Both pīti and sukha are born of bodily seclusion and mental quietude in first jhāna, but both are then born of focused concentration (samādhi) in the second jhāna and only sukha is sustained in the third jhāna until it is abandoned for pure, mindful equanimity (upekkhāsatipārisuddhi) in the fourth jhāna.

The Visuddhimagga distinguishes between pīti and sukha in the following experiential manner:
And wherever the two are associated, happiness [here, Ñāamoli's translation of pīti] is the contentedness at getting a desirable object, and bliss [sukha] is the actual experiencing of it when got. Where there is happiness [pīti] there is bliss (pleasure) [sukha]; but where there is bliss [sukha] there is not necessarily happiness [pīti]. Happiness is included in the formations aggregate; bliss is included in the feeling aggregate. If a man exhausted in a desert saw or heard about a pond on the edge of a wood, he would have happiness; if he went into the wood's shade and used the water, he would have bliss....
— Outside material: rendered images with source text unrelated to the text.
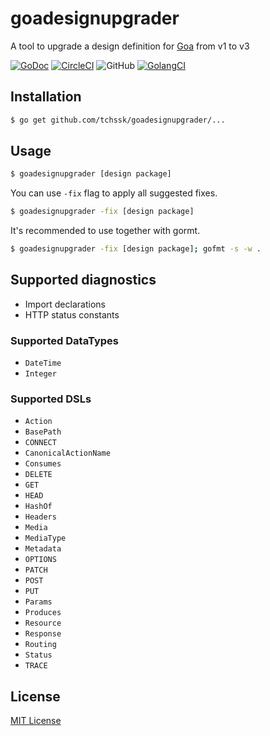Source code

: # goadesignupgrader

A tool to upgrade a design definition for [Goa](https://github.com/goadesign/goa) from v1 to v3

[![GoDoc](https://godoc.org/github.com/tchssk/goadesignupgrader?status.svg)](https://godoc.org/github.com/tchssk/goadesignupgrader) [![CircleCI](https://circleci.com/gh/tchssk/goadesignupgrader.svg?style=shield&circle-token=736c8b4099ed93ee5f3ad19330c0751df6b86ad4)](https://circleci.com/gh/tchssk/goadesignupgrader) ![GitHub](https://img.shields.io/github/license/tchssk/goadesignupgrader) [![GolangCI](https://golangci.com/badges/github.com/tchssk/goadesignupgrader.svg)](https://golangci.com/r/github.com/tchssk/goadesignupgrader)

## Installation

```sh
$ go get github.com/tchssk/goadesignupgrader/...
```

## Usage

```sh
$ goadesignupgrader [design package]
```

You can use `-fix` flag to apply all suggested fixes.

```sh
$ goadesignupgrader -fix [design package]
```

It's recommended to use together with gormt.

```sh
$ goadesignupgrader -fix [design package]; gofmt -s -w .
```

## Supported diagnostics

* Import declarations
* HTTP status constants

### Supported DataTypes

* `DateTime`
* `Integer`

### Supported DSLs

* `Action`
* `BasePath`
* `CONNECT`
* `CanonicalActionName`
* `Consumes`
* `DELETE`
* `GET`
* `HEAD`
* `HashOf`
* `Headers`
* `Media`
* `MediaType`
* `Metadata`
* `OPTIONS`
* `PATCH`
* `POST`
* `PUT`
* `Params`
* `Produces`
* `Resource`
* `Response`
* `Routing`
* `Status`
* `TRACE`

## License

[MIT License](LICENSE)
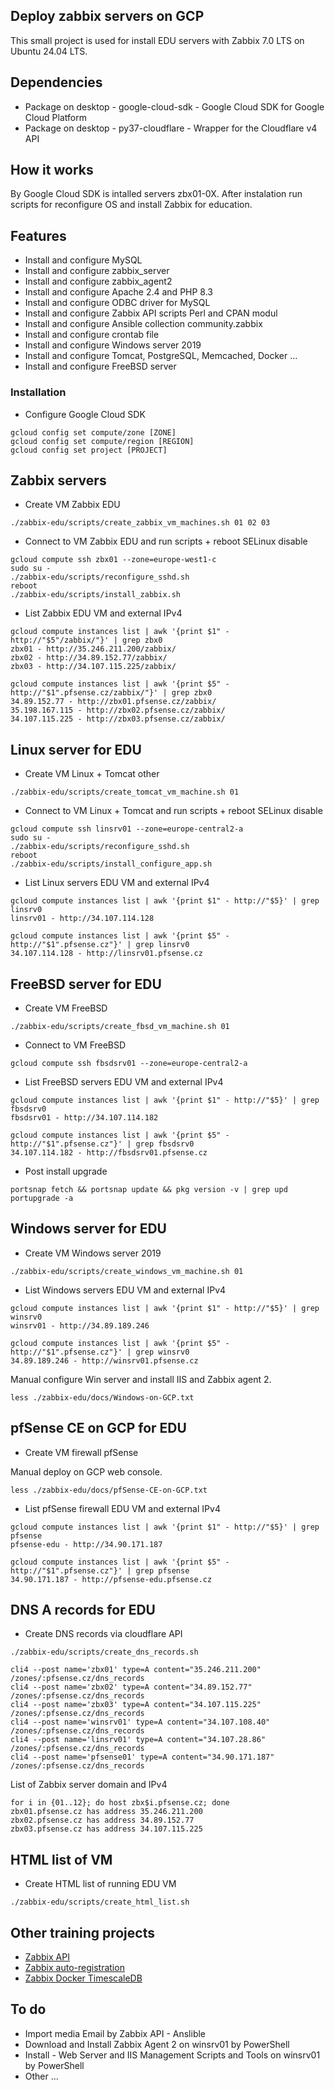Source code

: ## Deploy zabbix servers on GCP

This small project is used for install EDU servers with Zabbix 7.0 LTS on Ubuntu 24.04 LTS.

## Dependencies

- Package on desktop - google-cloud-sdk - Google Cloud SDK for Google Cloud Platform
- Package on desktop - py37-cloudflare - Wrapper for the Cloudflare v4 API

## How it works

By Google Cloud SDK is intalled servers zbx01-0X. After instalation run scripts for reconfigure OS and install Zabbix for education.

## Features

- Install and configure MySQL
- Install and configure zabbix_server
- Install and configure zabbix_agent2
- Install and configure Apache 2.4 and PHP 8.3
- Install and configure ODBC driver for MySQL
- Install and configure Zabbix API scripts Perl and CPAN modul
- Install and configure Ansible collection community.zabbix
- Install and configure crontab file
- Install and configure Windows server 2019
- Install and configure Tomcat, PostgreSQL, Memcached, Docker ...
- Install and configure FreeBSD server

### Installation

- Configure Google Cloud SDK

```console
gcloud config set compute/zone [ZONE]
gcloud config set compute/region [REGION]
gcloud config set project [PROJECT]
```
## Zabbix servers
- Create VM Zabbix EDU

```console
./zabbix-edu/scripts/create_zabbix_vm_machines.sh 01 02 03
```
- Connect to VM Zabbix EDU and run scripts + reboot SELinux disable

```console
gcloud compute ssh zbx01 --zone=europe-west1-c
sudo su -
./zabbix-edu/scripts/reconfigure_sshd.sh
reboot
./zabbix-edu/scripts/install_zabbix.sh
```
- List Zabbix EDU VM and external IPv4

```console
gcloud compute instances list | awk '{print $1" - http://"$5"/zabbix/"}' | grep zbx0
zbx01 - http://35.246.211.200/zabbix/
zbx02 - http://34.89.152.77/zabbix/
zbx03 - http://34.107.115.225/zabbix/

gcloud compute instances list | awk '{print $5" - http://"$1".pfsense.cz/zabbix/"}' | grep zbx0
34.89.152.77 - http://zbx01.pfsense.cz/zabbix/
35.198.167.115 - http://zbx02.pfsense.cz/zabbix/
34.107.115.225 - http://zbx03.pfsense.cz/zabbix/
```
## Linux server for EDU
- Create VM Linux + Tomcat other

```console
./zabbix-edu/scripts/create_tomcat_vm_machine.sh 01
```
- Connect to VM Linux + Tomcat and run scripts + reboot SELinux disable

```console
gcloud compute ssh linsrv01 --zone=europe-central2-a
sudo su -
./zabbix-edu/scripts/reconfigure_sshd.sh
reboot
./zabbix-edu/scripts/install_configure_app.sh
```
- List Linux servers EDU VM and external IPv4

```console
gcloud compute instances list | awk '{print $1" - http://"$5}' | grep linsrv0
linsrv01 - http://34.107.114.128

gcloud compute instances list | awk '{print $5" - http://"$1".pfsense.cz"}' | grep linsrv0
34.107.114.128 - http://linsrv01.pfsense.cz
```

## FreeBSD server for EDU
- Create VM FreeBSD

```console
./zabbix-edu/scripts/create_fbsd_vm_machine.sh 01
```

- Connect to VM FreeBSD

```console
gcloud compute ssh fbsdsrv01 --zone=europe-central2-a
```
- List FreeBSD servers EDU VM and external IPv4

```console
gcloud compute instances list | awk '{print $1" - http://"$5}' | grep fbsdsrv0
fbsdsrv01 - http://34.107.114.182

gcloud compute instances list | awk '{print $5" - http://"$1".pfsense.cz"}' | grep fbsdsrv0
34.107.114.182 - http://fbsdsrv01.pfsense.cz
```

- Post install upgrade

```console
portsnap fetch && portsnap update && pkg version -v | grep upd
portupgrade -a
```

## Windows server for EDU
- Create VM Windows server 2019

```console
./zabbix-edu/scripts/create_windows_vm_machine.sh 01
```
- List Windows servers EDU VM and external IPv4

```console
gcloud compute instances list | awk '{print $1" - http://"$5}' | grep winsrv0
winsrv01 - http://34.89.189.246

gcloud compute instances list | awk '{print $5" - http://"$1".pfsense.cz"}' | grep winsrv0
34.89.189.246 - http://winsrv01.pfsense.cz
```
Manual configure Win server and install IIS and Zabbix agent 2.

```console
less ./zabbix-edu/docs/Windows-on-GCP.txt
```

## pfSense CE on GCP for EDU
- Create VM firewall pfSense

Manual deploy on GCP web console.

```console
less ./zabbix-edu/docs/pfSense-CE-on-GCP.txt
```

- List pfSense firewall EDU VM and external IPv4

```console
gcloud compute instances list | awk '{print $1" - http://"$5}' | grep pfsense
pfsense-edu - http://34.90.171.187

gcloud compute instances list | awk '{print $5" - http://"$1".pfsense.cz"}' | grep pfsense
34.90.171.187 - http://pfsense-edu.pfsense.cz
```

## DNS A records for EDU
- Create DNS records via cloudflare API

```console
./zabbix-edu/scripts/create_dns_records.sh

cli4 --post name='zbx01' type=A content="35.246.211.200" /zones/:pfsense.cz/dns_records
cli4 --post name='zbx02' type=A content="34.89.152.77" /zones/:pfsense.cz/dns_records
cli4 --post name='zbx03' type=A content="34.107.115.225" /zones/:pfsense.cz/dns_records
cli4 --post name='winsrv01' type=A content="34.107.108.40" /zones/:pfsense.cz/dns_records
cli4 --post name='linsrv01' type=A content="34.107.28.86" /zones/:pfsense.cz/dns_records
cli4 --post name='pfsense01' type=A content="34.90.171.187" /zones/:pfsense.cz/dns_records
```

List of Zabbix server domain and IPv4

```console
for i in {01..12}; do host zbx$i.pfsense.cz; done
zbx01.pfsense.cz has address 35.246.211.200
zbx02.pfsense.cz has address 34.89.152.77
zbx03.pfsense.cz has address 34.107.115.225
```

## HTML list of VM
- Create HTML list of running EDU VM

```console
./zabbix-edu/scripts/create_html_list.sh
```
## Other training projects

- [Zabbix API](https://github.com/smejdil/zabbix-api)
- [Zabbix auto-registration](https://github.com/smejdil/zbx-auto-reg-demo-gcp)
- [Zabbix Docker TimescaleDB](https://github.com/smejdil/zabbix-docker-timescaledb)

## To do

- Import media Email by Zabbix API - Anslible
- Download and Install Zabbix Agent 2 on winsrv01 by PowerShell
- Install - Web Server and IIS Management Scripts and Tools on winsrv01 by PowerShell
- Other ...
Providing a bare-bones conditional chain of events that overlaps the above more narrative exposition, the Upanisa Sutta (SN 12.23) states that sukha arises from tranquillity (passaddhi) of the body and mind, and in turn gives rise to concentration (samādhi). Citing traditional post-canonical Pali literature related to this discourse, Bodhi (1980) adds the following functional definition of sukha:
The subcommentary to the Upanisa Sutta explains sukha as the happiness of the access to absorption. The term 'access' (upacara) denotes the stage in the cultivation of serenity immediately preceding full absorption, the intended goal of serenity meditation. Access is characterized by the abandonment of the five hindrances and the arising of the 'counterpart sign,' the self-luminous object of interior perception which is the focal point for the higher stages of concentration.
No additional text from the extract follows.